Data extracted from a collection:
- - - -

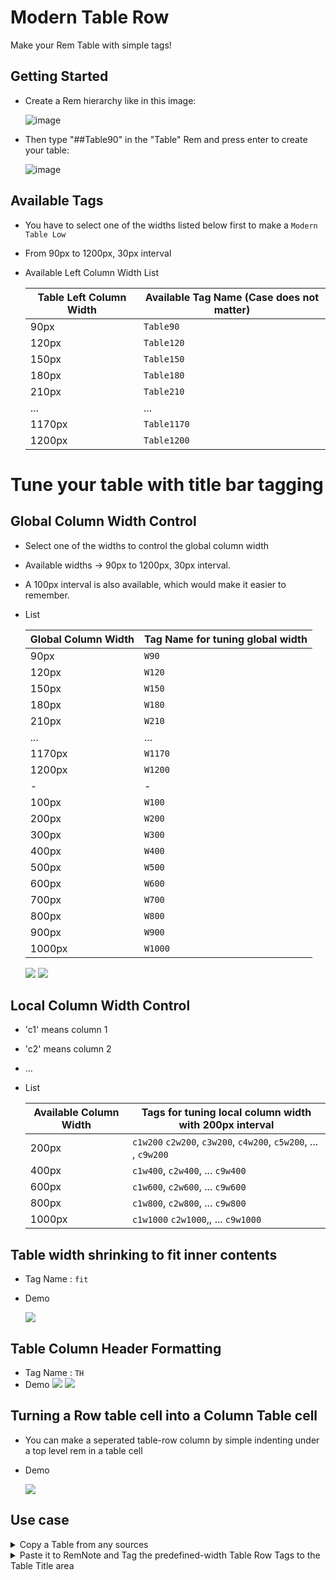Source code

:# Modern Table Row

Make your Rem Table with simple tags!

## Getting Started

- Create a Rem hierarchy like in this image:

  ![image](https://user-images.githubusercontent.com/58147075/205598631-67e58b0a-19f5-4c74-8ed9-3b5a563362a4.png)

- Then type "##Table90" in the "Table" Rem and press enter to create your table:

  ![image](https://user-images.githubusercontent.com/58147075/205599037-a453ed5a-641f-42e9-af39-ea18d54edf4b.png)

## Available Tags


- You have to select one of the widths listed below first to make a `Modern Table Low`
- From 90px to 1200px, 30px interval
- Available Left Column Width List

  | Table Left Column Width | Available Tag Name (Case does not matter) |
  | ------------- | ------------- |
  | 90px | `Table90` |
  | 120px | `Table120` |
  | 150px | `Table150` |
  | 180px | `Table180` |
  | 210px | `Table210` |
  | ...   |   ...    |
  | 1170px | `Table1170` |
  | 1200px | `Table1200` |
 

# Tune your table with title bar tagging

## Global Column Width Control

- Select one of the widths to control the global column width
- Available widths → 90px to 1200px, 30px interval. 
- A 100px interval is also available, which would make it easier to remember.
- List

  | Global Column Width | Tag Name for tuning global width |
  | ------------- | ------------- |
  | 90px | `W90` |
  | 120px | `W120` |
  | 150px | `W150` |
  | 180px | `W180` |
  | 210px | `W210` |
  | ...   |   ...    |
  | 1170px | `W1170` |
  | 1200px | `W1200` |
  | - |  - |
  | 100px | `W100` |
  | 200px | `W200` |
  | 300px | `W300` |
  | 400px | `W400` |
  | 500px | `W500` |
  | 600px | `W600` |
  | 700px | `W700` |
  | 800px | `W800` |
  | 900px | `W900` |
  | 1000px | `W1000` |

  <img src="https://forum.remnote.io/uploads/default/original/2X/8/8ae892cd66862b9115bbbe74a0a3f1246b8a79e3.gif">
  <img src="https://raw.githubusercontent.com/browneyedsoul/RemNote-ModernTableRow/main/public/2.gif">

## Local Column Width Control

- 'c1' means column 1
- 'c2' means column 2
- ...
- List

  | Available Column Width | Tags for tuning local column width with 200px interval |
  | ------------- | ------------- |
  | 200px | `c1w200` `c2w200`, `c3w200`, `c4w200`, `c5w200`, ... , `c9w200`  |
  | 400px | `c1w400`, `c2w400`, ... `c9w400`  |
  | 600px | `c1w600`, `c2w600`, ... `c9w600` |
  | 800px | `c1w800`, `c2w800`, ... `c9w800` |
  | 1000px | `c1w1000` `c2w1000`,, ... `c9w1000` |

## Table width shrinking to fit inner contents
  
- Tag Name : `fit`
- Demo
  
  <img src="https://raw.githubusercontent.com/browneyedsoul/RemNote-ModernTableRow/main/public/fit.gif">

## Table Column Header Formatting

- Tag Name : `TH`
- Demo
  <img src="https://raw.githubusercontent.com/browneyedsoul/RemNote-ModernTableRow/main/public/thformatting.png">
  <img src="https://raw.githubusercontent.com/browneyedsoul/RemNote-ModernTableRow/main/public/thformatting.gif">


## Turning a Row table cell into a Column Table cell
  
- You can make a seperated table-row column by simple indenting under a top level rem in a table cell
- Demo
  
  <img src="https://raw.githubusercontent.com/browneyedsoul/RemNote-ModernTableRow/main/public/row-to-column.webp">

## Use case

<details>
  <summary>Copy a Table from any sources</summary>
  <img src="https://raw.githubusercontent.com/browneyedsoul/RemNote-ModernTableRow/main/public/0.gif">
</details>

<details>
  <summary>Paste it to RemNote and Tag the predefined-width Table Row Tags to the Table Title area</summary>
  <img src="https://raw.githubusercontent.com/browneyedsoul/RemNote-ModernTableRow/main/public/1.gif">
</details>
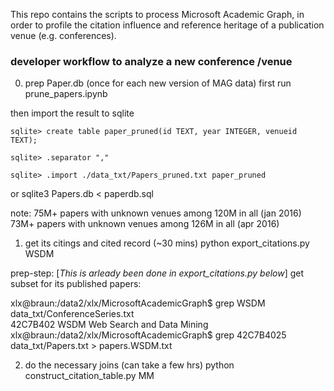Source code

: 

This repo contains the scripts to process Microsoft Academic Graph, 
in order to profile the citation influence and reference heritage of a publication venue (e.g. conferences). 


### developer workflow to analyze a new conference /venue

0) prep Paper.db (once for each new version of MAG data)
first run prune_papers.ipynb

then import the result to sqlite 

	sqlite> create table paper_pruned(id TEXT, year INTEGER, venueid TEXT);                

	sqlite> .separator ","                                                                   
	
	sqlite> .import ./data_txt/Papers_pruned.txt paper_pruned  

or 
sqlite3 Papers.db < paperdb.sql

note: 
75M+ papers with unknown venues among 120M in all   (jan 2016)
73M+ papers with unknown venues among 126M in all   (apr 2016)
                                              
1) get its citings and cited record (~30 mins)
python export_citations.py WSDM

prep-step: [_This is arleady been done in export_citations.py below_] get subset for its published papers:

xlx@braun:/data2/xlx/MicrosoftAcademicGraph$ grep WSDM data_txt/ConferenceSeries.txt    
42C7B402        WSDM    Web Search and Data Mining                                       
xlx@braun:/data2/xlx/MicrosoftAcademicGraph$ grep 42C7B4025 data_txt/Papers.txt > papers.WSDM.txt

2) do the necessary joins (can take a few hrs)
python construct_citation_table.py MM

- - - -

> WORK INSTRUCTION
Retype all the data exactly. Omit pictures.

> ANSWER FOR THIS EXERCISE
Source code

:# Modern Table Row

Make your Rem Table with simple tags!

## Getting Started

- Create a Rem hierarchy like in this image:

  ![image](https://user-images.githubusercontent.com/58147075/205598631-67e58b0a-19f5-4c74-8ed9-3b5a563362a4.png)

- Then type "##Table90" in the "Table" Rem and press enter to create your table:

  ![image](https://user-images.githubusercontent.com/58147075/205599037-a453ed5a-641f-42e9-af39-ea18d54edf4b.png)

## Available Tags


- You have to select one of the widths listed below first to make a `Modern Table Low`
- From 90px to 1200px, 30px interval
- Available Left Column Width List

  | Table Left Column Width | Available Tag Name (Case does not matter) |
  | ------------- | ------------- |
  | 90px | `Table90` |
  | 120px | `Table120` |
  | 150px | `Table150` |
  | 180px | `Table180` |
  | 210px | `Table210` |
  | ...   |   ...    |
  | 1170px | `Table1170` |
  | 1200px | `Table1200` |
 

# Tune your table with title bar tagging

## Global Column Width Control

- Select one of the widths to control the global column width
- Available widths → 90px to 1200px, 30px interval. 
- A 100px interval is also available, which would make it easier to remember.
- List

  | Global Column Width | Tag Name for tuning global width |
  | ------------- | ------------- |
  | 90px | `W90` |
  | 120px | `W120` |
  | 150px | `W150` |
  | 180px | `W180` |
  | 210px | `W210` |
  | ...   |   ...    |
  | 1170px | `W1170` |
  | 1200px | `W1200` |
  | - |  - |
  | 100px | `W100` |
  | 200px | `W200` |
  | 300px | `W300` |
  | 400px | `W400` |
  | 500px | `W500` |
  | 600px | `W600` |
  | 700px | `W700` |
  | 800px | `W800` |
  | 900px | `W900` |
  | 1000px | `W1000` |

  <img src="https://forum.remnote.io/uploads/default/original/2X/8/8ae892cd66862b9115bbbe74a0a3f1246b8a79e3.gif">
  <img src="https://raw.githubusercontent.com/browneyedsoul/RemNote-ModernTableRow/main/public/2.gif">

## Local Column Width Control

- 'c1' means column 1
- 'c2' means column 2
- ...
- List

  | Available Column Width | Tags for tuning local column width with 200px interval |
  | ------------- | ------------- |
  | 200px | `c1w200` `c2w200`, `c3w200`, `c4w200`, `c5w200`, ... , `c9w200`  |
  | 400px | `c1w400`, `c2w400`, ... `c9w400`  |
  | 600px | `c1w600`, `c2w600`, ... `c9w600` |
  | 800px | `c1w800`, `c2w800`, ... `c9w800` |
  | 1000px | `c1w1000` `c2w1000`,, ... `c9w1000` |

## Table width shrinking to fit inner contents
  
- Tag Name : `fit`
- Demo
  
  <img src="https://raw.githubusercontent.com/browneyedsoul/RemNote-ModernTableRow/main/public/fit.gif">

## Table Column Header Formatting

- Tag Name : `TH`
- Demo
  <img src="https://raw.githubusercontent.com/browneyedsoul/RemNote-ModernTableRow/main/public/thformatting.png">
  <img src="https://raw.githubusercontent.com/browneyedsoul/RemNote-ModernTableRow/main/public/thformatting.gif">


## Turning a Row table cell into a Column Table cell
  
- You can make a seperated table-row column by simple indenting under a top level rem in a table cell
- Demo
  
  <img src="https://raw.githubusercontent.com/browneyedsoul/RemNote-ModernTableRow/main/public/row-to-column.webp">

## Use case

<details>
  <summary>Copy a Table from any sources</summary>
  <img src="https://raw.githubusercontent.com/browneyedsoul/RemNote-ModernTableRow/main/public/0.gif">
</details>

<details>
  <summary>Paste it to RemNote and Tag the predefined-width Table Row Tags to the Table Title area</summary>
  <img src="https://raw.githubusercontent.com/browneyedsoul/RemNote-ModernTableRow/main/public/1.gif">
</details>
Source code

: 

This repo contains the scripts to process Microsoft Academic Graph, 
in order to profile the citation influence and reference heritage of a publication venue (e.g. conferences). 


### developer workflow to analyze a new conference /venue

0) prep Paper.db (once for each new version of MAG data)
first run prune_papers.ipynb

then import the result to sqlite 

	sqlite> create table paper_pruned(id TEXT, year INTEGER, venueid TEXT);                

	sqlite> .separator ","                                                                   
	
	sqlite> .import ./data_txt/Papers_pruned.txt paper_pruned  

or 
sqlite3 Papers.db < paperdb.sql

note: 
75M+ papers with unknown venues among 120M in all   (jan 2016)
73M+ papers with unknown venues among 126M in all   (apr 2016)
                                              
1) get its citings and cited record (~30 mins)
python export_citations.py WSDM

prep-step: [_This is arleady been done in export_citations.py below_] get subset for its published papers:

xlx@braun:/data2/xlx/MicrosoftAcademicGraph$ grep WSDM data_txt/ConferenceSeries.txt    
42C7B402        WSDM    Web Search and Data Mining                                       
xlx@braun:/data2/xlx/MicrosoftAcademicGraph$ grep 42C7B4025 data_txt/Papers.txt > papers.WSDM.txt

2) do the necessary joins (can take a few hrs)
python construct_citation_table.py MM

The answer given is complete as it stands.